Stored data:
******************************

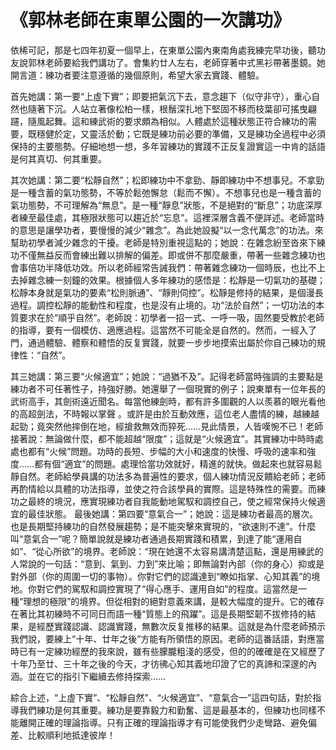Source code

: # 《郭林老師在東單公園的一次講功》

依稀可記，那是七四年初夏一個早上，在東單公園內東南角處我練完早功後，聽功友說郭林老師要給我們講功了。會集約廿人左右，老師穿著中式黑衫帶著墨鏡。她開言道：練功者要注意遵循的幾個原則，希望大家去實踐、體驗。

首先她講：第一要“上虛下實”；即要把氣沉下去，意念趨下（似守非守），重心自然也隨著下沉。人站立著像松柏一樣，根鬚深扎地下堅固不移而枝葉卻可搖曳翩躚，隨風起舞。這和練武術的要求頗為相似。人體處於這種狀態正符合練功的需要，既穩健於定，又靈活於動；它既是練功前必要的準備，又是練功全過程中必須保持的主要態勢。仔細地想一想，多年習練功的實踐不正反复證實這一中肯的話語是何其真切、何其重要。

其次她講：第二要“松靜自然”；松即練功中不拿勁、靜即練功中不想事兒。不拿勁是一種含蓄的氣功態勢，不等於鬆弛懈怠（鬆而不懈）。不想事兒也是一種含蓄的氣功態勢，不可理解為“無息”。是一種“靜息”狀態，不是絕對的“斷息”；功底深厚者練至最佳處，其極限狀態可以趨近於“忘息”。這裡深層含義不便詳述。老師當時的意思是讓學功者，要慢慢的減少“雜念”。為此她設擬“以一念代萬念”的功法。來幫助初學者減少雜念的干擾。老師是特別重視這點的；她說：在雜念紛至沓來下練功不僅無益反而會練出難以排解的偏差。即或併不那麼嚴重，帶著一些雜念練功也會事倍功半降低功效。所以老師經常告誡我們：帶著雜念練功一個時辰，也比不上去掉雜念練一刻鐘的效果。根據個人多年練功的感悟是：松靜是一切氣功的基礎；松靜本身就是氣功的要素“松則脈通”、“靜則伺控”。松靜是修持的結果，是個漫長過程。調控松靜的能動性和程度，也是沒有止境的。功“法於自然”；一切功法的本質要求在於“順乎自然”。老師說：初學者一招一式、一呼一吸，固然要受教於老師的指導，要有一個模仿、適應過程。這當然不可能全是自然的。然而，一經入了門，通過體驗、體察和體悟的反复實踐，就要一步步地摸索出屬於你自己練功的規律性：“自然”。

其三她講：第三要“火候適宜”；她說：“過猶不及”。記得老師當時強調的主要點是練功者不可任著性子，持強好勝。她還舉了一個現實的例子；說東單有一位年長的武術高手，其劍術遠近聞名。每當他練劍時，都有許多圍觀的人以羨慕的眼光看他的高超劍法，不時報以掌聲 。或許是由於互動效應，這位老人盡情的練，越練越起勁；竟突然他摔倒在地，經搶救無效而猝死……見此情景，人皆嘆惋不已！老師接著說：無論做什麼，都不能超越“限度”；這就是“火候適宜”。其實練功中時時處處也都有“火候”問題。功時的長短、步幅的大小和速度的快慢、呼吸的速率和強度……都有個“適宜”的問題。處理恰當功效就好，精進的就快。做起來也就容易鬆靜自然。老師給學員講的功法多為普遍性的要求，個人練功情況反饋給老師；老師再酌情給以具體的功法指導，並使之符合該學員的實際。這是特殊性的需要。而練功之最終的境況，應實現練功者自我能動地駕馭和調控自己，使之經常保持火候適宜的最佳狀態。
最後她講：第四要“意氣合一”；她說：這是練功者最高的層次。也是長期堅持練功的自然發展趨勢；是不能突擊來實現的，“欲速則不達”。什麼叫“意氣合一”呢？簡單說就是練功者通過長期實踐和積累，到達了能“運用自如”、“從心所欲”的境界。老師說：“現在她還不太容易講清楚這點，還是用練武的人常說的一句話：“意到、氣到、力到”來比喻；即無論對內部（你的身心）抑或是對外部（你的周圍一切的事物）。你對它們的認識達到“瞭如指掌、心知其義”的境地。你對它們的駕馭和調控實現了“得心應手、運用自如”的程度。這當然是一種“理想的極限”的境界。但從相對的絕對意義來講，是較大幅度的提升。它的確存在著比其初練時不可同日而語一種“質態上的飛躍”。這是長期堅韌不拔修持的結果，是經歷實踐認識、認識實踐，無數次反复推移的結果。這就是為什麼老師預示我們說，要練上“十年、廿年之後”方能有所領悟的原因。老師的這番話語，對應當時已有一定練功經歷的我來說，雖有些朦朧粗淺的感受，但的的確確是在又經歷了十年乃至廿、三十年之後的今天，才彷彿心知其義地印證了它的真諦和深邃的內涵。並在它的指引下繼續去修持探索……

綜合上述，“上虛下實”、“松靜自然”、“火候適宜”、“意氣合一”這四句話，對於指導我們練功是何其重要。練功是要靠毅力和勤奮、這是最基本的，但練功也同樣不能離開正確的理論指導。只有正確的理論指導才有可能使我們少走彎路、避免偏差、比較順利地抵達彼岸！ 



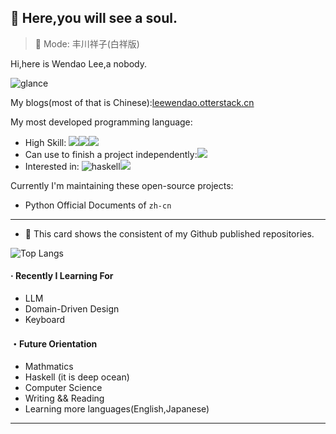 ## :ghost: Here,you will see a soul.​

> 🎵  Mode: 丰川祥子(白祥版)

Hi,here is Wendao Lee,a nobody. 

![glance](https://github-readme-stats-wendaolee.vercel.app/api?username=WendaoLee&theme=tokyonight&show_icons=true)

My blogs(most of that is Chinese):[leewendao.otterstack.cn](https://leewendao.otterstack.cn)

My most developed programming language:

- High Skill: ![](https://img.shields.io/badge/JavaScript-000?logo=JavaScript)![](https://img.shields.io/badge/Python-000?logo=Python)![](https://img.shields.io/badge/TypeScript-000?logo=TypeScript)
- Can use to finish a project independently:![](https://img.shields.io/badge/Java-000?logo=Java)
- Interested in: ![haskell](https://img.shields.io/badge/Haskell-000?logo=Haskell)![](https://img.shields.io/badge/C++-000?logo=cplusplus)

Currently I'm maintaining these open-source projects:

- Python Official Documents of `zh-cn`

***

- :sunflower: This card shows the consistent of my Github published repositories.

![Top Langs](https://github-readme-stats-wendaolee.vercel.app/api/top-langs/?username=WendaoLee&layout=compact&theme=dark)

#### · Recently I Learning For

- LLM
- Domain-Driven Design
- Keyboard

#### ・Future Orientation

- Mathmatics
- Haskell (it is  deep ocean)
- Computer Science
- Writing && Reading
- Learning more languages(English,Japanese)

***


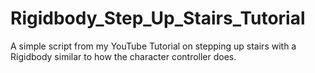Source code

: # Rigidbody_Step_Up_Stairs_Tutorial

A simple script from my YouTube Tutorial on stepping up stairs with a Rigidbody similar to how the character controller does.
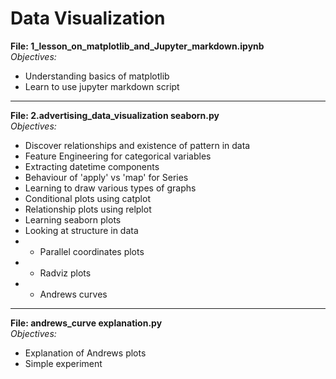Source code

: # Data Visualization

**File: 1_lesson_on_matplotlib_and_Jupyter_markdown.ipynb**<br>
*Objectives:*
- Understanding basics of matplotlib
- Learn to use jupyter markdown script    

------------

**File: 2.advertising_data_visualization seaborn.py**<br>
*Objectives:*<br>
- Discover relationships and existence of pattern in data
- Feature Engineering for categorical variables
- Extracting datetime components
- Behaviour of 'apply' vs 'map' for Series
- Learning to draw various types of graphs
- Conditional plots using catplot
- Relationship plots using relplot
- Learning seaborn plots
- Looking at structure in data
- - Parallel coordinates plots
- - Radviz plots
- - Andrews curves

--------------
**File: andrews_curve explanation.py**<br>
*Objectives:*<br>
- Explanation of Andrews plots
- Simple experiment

******************************

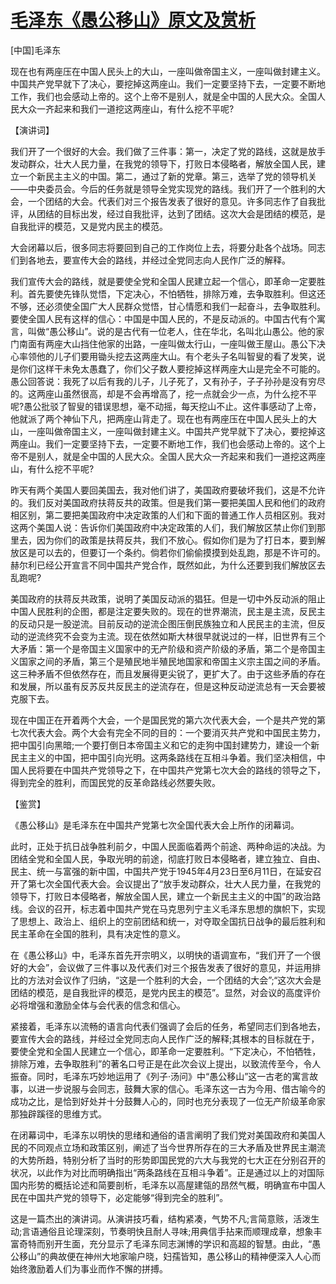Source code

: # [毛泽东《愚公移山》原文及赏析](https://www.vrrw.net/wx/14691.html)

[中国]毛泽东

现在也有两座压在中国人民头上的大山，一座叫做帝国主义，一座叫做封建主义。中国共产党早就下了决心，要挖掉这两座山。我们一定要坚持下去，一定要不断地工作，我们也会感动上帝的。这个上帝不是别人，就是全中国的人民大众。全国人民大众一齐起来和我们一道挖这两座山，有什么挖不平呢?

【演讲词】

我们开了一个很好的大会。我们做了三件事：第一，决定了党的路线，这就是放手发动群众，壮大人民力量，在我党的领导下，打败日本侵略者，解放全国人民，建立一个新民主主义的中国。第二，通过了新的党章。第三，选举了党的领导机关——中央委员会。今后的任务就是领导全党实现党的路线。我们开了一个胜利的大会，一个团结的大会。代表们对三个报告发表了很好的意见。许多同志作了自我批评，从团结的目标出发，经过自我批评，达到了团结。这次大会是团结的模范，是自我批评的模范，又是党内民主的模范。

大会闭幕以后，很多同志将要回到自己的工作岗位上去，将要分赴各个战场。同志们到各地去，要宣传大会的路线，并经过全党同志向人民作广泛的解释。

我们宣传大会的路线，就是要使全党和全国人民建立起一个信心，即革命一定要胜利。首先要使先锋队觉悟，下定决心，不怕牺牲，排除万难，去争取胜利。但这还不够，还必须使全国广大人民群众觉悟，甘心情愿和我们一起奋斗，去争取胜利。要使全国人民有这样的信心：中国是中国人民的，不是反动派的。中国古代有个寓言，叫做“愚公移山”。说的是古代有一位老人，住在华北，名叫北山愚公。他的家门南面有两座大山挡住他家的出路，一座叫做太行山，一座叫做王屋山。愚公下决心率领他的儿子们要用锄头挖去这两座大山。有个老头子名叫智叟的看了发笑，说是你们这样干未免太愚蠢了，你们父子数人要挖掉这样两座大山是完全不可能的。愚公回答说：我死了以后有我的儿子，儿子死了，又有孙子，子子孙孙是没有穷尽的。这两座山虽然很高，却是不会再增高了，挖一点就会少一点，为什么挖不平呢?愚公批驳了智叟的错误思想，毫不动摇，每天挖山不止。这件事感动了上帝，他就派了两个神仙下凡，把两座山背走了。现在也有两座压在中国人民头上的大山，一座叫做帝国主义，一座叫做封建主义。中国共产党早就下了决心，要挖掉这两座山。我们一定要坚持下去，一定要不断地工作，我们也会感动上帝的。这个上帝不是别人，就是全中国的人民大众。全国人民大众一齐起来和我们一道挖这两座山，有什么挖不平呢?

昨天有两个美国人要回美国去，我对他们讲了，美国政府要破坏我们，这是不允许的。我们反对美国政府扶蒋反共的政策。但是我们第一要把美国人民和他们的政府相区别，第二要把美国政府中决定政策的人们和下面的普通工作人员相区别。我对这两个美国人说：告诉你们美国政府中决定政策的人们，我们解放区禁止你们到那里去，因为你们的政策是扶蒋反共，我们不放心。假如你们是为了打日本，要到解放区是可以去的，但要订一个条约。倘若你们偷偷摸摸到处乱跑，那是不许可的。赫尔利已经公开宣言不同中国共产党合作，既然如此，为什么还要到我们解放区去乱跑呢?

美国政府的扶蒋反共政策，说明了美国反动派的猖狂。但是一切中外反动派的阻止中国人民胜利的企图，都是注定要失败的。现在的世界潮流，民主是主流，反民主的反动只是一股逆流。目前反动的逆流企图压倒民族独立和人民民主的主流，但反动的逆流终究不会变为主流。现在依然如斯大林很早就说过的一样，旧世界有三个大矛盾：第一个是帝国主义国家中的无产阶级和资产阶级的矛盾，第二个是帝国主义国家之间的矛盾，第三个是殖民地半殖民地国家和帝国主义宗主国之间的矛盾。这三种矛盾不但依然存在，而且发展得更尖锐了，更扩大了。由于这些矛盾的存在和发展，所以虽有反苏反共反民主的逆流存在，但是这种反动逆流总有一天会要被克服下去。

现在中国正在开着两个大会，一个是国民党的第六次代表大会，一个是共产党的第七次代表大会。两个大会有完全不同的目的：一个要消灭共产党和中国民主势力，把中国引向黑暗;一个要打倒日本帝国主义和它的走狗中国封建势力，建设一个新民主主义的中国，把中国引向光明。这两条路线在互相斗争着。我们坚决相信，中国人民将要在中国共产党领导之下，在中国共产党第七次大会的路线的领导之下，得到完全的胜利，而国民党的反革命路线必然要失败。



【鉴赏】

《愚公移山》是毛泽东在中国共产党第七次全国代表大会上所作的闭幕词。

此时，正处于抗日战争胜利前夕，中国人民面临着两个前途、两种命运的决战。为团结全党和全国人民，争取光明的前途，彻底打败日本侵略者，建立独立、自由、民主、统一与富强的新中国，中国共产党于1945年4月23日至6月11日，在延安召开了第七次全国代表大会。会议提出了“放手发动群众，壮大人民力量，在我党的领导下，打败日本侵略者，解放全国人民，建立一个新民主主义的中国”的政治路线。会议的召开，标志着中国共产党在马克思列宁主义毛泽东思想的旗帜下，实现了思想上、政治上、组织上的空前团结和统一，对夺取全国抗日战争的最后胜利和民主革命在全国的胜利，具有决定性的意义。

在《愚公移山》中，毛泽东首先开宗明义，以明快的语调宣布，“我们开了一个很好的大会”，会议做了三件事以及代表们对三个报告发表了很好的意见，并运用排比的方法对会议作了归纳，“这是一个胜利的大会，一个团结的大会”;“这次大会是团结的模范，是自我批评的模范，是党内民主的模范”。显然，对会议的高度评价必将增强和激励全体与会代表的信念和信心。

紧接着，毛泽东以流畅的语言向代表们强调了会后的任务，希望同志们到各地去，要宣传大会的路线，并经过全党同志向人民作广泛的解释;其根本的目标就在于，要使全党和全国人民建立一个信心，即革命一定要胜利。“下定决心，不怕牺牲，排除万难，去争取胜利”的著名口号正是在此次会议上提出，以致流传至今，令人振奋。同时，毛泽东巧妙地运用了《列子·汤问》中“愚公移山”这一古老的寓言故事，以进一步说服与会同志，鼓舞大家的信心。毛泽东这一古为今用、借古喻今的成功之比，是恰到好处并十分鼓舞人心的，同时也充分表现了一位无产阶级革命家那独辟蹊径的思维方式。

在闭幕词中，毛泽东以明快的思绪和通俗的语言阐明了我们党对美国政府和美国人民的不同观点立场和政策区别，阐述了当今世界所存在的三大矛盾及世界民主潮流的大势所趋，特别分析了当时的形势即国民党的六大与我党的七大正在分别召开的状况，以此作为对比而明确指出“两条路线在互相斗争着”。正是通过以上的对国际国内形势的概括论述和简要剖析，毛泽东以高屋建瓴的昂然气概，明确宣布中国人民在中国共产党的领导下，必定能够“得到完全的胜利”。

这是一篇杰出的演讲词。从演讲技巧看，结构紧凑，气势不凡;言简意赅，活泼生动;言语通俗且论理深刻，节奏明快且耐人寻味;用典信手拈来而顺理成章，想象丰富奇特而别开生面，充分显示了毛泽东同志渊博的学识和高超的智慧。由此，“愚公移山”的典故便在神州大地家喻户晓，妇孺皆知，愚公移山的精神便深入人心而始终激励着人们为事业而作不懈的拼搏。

******************************

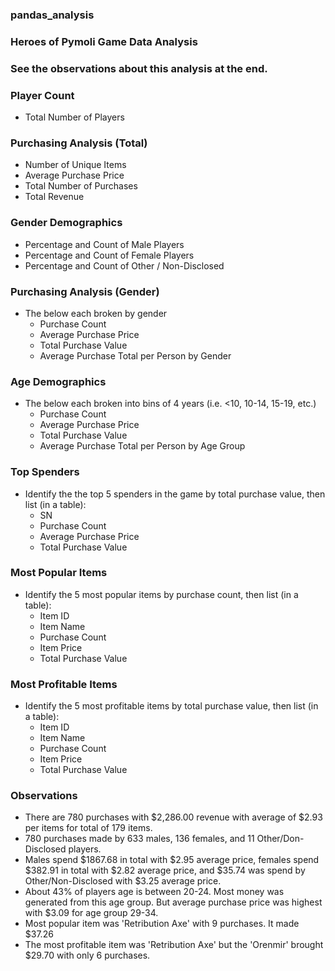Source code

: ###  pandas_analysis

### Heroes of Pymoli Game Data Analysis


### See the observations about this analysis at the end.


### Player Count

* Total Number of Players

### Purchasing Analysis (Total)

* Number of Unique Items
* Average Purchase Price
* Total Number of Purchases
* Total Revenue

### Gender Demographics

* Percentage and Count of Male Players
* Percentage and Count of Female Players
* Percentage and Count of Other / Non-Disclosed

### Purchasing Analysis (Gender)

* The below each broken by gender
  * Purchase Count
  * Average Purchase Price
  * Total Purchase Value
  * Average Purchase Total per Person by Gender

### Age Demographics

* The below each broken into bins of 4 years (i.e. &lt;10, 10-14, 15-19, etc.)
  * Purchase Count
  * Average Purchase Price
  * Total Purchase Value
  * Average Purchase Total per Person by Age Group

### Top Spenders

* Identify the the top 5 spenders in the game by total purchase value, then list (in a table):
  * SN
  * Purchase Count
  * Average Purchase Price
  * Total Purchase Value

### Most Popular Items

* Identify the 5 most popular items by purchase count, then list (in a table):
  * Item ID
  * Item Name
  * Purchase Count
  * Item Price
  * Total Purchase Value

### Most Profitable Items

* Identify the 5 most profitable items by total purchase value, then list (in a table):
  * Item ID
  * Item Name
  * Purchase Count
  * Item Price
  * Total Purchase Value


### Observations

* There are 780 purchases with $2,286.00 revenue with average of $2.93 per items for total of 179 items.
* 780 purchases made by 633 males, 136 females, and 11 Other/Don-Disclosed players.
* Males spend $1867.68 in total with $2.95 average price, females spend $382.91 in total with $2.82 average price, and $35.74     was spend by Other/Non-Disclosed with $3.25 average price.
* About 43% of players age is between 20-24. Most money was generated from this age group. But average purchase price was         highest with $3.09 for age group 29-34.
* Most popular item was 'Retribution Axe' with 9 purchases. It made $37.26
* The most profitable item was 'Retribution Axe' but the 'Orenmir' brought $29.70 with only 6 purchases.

******************************

WHAT YOU SHOULD DO ::
For the word "File", find all matching lines in the entries above and copy them out.

FINISHED TASK ::
**File: 1_lesson_on_matplotlib_and_Jupyter_markdown.ipynb**<br>
**File: 2.advertising_data_visualization seaborn.py**<br>
**File: andrews_curve explanation.py**<br>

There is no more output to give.